Stored data:
=====

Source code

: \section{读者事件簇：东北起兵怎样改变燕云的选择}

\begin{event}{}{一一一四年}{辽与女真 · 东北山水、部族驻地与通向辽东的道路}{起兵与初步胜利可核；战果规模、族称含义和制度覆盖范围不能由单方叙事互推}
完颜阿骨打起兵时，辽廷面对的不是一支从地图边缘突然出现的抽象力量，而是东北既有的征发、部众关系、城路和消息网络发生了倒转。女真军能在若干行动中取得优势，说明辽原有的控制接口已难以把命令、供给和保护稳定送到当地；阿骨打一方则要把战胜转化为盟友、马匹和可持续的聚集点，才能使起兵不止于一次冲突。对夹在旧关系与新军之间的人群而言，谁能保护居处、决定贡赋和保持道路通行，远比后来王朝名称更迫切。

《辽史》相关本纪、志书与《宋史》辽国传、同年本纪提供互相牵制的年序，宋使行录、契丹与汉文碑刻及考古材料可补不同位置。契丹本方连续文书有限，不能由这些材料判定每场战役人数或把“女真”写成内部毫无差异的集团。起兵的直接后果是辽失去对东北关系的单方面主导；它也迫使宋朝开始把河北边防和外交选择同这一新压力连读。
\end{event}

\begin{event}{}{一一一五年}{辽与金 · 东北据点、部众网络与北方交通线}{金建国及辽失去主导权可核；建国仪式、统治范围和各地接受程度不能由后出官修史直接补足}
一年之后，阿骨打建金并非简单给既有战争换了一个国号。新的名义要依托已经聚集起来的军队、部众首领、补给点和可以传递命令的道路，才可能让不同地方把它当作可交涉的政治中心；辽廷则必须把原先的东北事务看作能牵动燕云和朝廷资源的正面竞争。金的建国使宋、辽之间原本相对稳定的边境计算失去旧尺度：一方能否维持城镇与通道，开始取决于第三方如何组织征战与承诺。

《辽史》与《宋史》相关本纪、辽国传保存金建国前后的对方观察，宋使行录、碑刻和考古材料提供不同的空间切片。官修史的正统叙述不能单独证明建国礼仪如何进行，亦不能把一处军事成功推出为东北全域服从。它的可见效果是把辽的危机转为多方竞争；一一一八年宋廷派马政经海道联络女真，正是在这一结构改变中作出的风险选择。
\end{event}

=====

Write each record above out again exactly as it reads.

Source code

: \section{读者事件簇：东北起兵怎样改变燕云的选择}

\begin{event}{}{一一一四年}{辽与女真 · 东北山水、部族驻地与通向辽东的道路}{起兵与初步胜利可核；战果规模、族称含义和制度覆盖范围不能由单方叙事互推}
完颜阿骨打起兵时，辽廷面对的不是一支从地图边缘突然出现的抽象力量，而是东北既有的征发、部众关系、城路和消息网络发生了倒转。女真军能在若干行动中取得优势，说明辽原有的控制接口已难以把命令、供给和保护稳定送到当地；阿骨打一方则要把战胜转化为盟友、马匹和可持续的聚集点，才能使起兵不止于一次冲突。对夹在旧关系与新军之间的人群而言，谁能保护居处、决定贡赋和保持道路通行，远比后来王朝名称更迫切。

《辽史》相关本纪、志书与《宋史》辽国传、同年本纪提供互相牵制的年序，宋使行录、契丹与汉文碑刻及考古材料可补不同位置。契丹本方连续文书有限，不能由这些材料判定每场战役人数或把“女真”写成内部毫无差异的集团。起兵的直接后果是辽失去对东北关系的单方面主导；它也迫使宋朝开始把河北边防和外交选择同这一新压力连读。
\end{event}

\begin{event}{}{一一一五年}{辽与金 · 东北据点、部众网络与北方交通线}{金建国及辽失去主导权可核；建国仪式、统治范围和各地接受程度不能由后出官修史直接补足}
一年之后，阿骨打建金并非简单给既有战争换了一个国号。新的名义要依托已经聚集起来的军队、部众首领、补给点和可以传递命令的道路，才可能让不同地方把它当作可交涉的政治中心；辽廷则必须把原先的东北事务看作能牵动燕云和朝廷资源的正面竞争。金的建国使宋、辽之间原本相对稳定的边境计算失去旧尺度：一方能否维持城镇与通道，开始取决于第三方如何组织征战与承诺。

《辽史》与《宋史》相关本纪、辽国传保存金建国前后的对方观察，宋使行录、碑刻和考古材料提供不同的空间切片。官修史的正统叙述不能单独证明建国礼仪如何进行，亦不能把一处军事成功推出为东北全域服从。它的可见效果是把辽的危机转为多方竞争；一一一八年宋廷派马政经海道联络女真，正是在这一结构改变中作出的风险选择。
\end{event}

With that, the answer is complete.